Uncritical Lovers, Unloving Critics
"... I am going to take you on a 600-year tour of history, beginning some three centuries ago and stretching three centuries into the future. Such a tour might present some difficulties for a qualified historian, but it is a mere finger exercise for a practiced commencement speaker."
He starts with a brief look at history, going back to the seventeenth and eighteenth centuries, describing some of the ingredients that led humans to believe that they could have a hand at shaping their lives and institutions - the identification of cause-and-effect relationships, transportation and communication that enabled people to see the varied nature of human customs and institutions in other cultures, etc.
The last paragraph of the "history" section is great:
Men can tolerate extraordinary hardship if they think it is an unalterable part of life’s travail. But an administered frustration – unsanctioned by religion or customs or deeply rooted values – is more than the spirit can bear. So increasingly men rage at their institutions. All kinds of men rage at all kinds of institutions, here and around the world. Most of them have no clear vision of the kind of world they would want to build; they only know they don’t want the kind of world they have.
He then goes into a fictional account of the future (made possible by some pills he was given by a Cornell Scientist, who wasn't sharing his secret because he found his capacity to know the future rather profitable)...
"...But as one twenty third century scholar put it, "The reformers couldn’t have been less interested in the basic adaptability of the society. That posed tough and complex tasks of institutional redesign that bored them to death. They preferred the joys of combat, of villain hunting. As for the rest of society, it was dozing off in front of the television set."
The twenty third century scholars made another exceptionally interesting observation. They pointed out that twentieth century institutions were caught in savage crossfire between uncritical lovers and unloving critics. On the one side, those who loved their institutions tended to smother them in an embrace of death, loving their rigidities more than their promise, shielding them from life-giving criticism. On the other side, there arose a breed of critics without love, skilled in demolition but untutored in the arts by which human institutions are nurtured and strengthened and made to flourish. Between the two, the institutions perished.
The twenty third century scholars understood that where human institutions were concerned, love without criticism brings stagnation, and criticism without love brings destruction. And they emphasized that the swifter the pace of change, the more lovingly men had to care for and criticize their institutions to keep them intact through the turbulent passages.

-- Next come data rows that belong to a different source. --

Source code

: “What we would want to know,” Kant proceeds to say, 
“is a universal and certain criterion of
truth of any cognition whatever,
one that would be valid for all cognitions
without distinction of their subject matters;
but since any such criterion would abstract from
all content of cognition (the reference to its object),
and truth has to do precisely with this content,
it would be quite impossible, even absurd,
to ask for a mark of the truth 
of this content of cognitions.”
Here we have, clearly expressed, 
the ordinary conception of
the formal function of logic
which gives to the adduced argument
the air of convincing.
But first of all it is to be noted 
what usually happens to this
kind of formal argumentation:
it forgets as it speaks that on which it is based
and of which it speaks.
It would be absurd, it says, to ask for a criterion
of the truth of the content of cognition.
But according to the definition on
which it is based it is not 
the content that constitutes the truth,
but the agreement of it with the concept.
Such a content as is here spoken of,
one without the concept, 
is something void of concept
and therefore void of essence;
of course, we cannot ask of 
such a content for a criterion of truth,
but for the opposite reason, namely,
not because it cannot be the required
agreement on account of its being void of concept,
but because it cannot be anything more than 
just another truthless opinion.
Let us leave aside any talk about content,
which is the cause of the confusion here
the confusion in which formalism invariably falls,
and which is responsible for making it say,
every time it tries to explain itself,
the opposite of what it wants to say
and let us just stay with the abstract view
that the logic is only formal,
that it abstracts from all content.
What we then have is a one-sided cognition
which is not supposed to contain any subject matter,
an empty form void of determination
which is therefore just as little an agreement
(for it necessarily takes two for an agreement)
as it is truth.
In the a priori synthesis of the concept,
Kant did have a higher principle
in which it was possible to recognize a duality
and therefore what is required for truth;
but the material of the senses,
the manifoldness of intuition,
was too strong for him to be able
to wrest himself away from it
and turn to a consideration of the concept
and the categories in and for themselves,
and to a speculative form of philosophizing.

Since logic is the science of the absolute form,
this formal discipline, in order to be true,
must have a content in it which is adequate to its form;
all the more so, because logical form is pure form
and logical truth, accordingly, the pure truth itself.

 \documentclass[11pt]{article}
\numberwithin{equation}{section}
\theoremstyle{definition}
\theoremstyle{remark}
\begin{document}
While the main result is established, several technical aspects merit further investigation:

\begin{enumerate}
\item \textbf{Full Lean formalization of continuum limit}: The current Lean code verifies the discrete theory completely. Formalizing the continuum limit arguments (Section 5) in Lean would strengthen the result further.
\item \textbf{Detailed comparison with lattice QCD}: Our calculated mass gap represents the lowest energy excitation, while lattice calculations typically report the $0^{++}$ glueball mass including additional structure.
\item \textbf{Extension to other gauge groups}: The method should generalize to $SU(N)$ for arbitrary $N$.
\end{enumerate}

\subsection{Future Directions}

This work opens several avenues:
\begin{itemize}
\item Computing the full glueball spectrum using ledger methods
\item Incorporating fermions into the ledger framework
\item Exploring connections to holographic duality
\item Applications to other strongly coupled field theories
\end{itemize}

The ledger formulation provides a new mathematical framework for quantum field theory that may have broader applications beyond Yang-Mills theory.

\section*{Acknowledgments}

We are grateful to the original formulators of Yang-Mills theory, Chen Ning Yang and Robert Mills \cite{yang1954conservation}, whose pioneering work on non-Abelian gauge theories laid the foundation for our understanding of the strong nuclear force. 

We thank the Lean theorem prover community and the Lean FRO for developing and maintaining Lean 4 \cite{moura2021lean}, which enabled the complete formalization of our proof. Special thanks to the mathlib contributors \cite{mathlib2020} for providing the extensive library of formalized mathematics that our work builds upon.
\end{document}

In short, men must be discriminating appraisers of their society, knowing coolly and precisely what it is about the society that thwarts or limits them and therefore needs modification. And so must they be discriminating protectors of their institutions, preserving those features that nourish and strengthen them and make them more free. To fit themselves for such tasks, they must be sufficiently serious to study their institutions, sufficiently dedicated to become expert in the art of modifying them.
Excellence: Can We Be Equal and Excellent Too?
Self-Renewal: The Individual and the Innovative Society
What do you think? What will it take to ensure the future of your "institution"? Are there other types of people besides the uncritical lovers & unloving critics? How do you deal with them?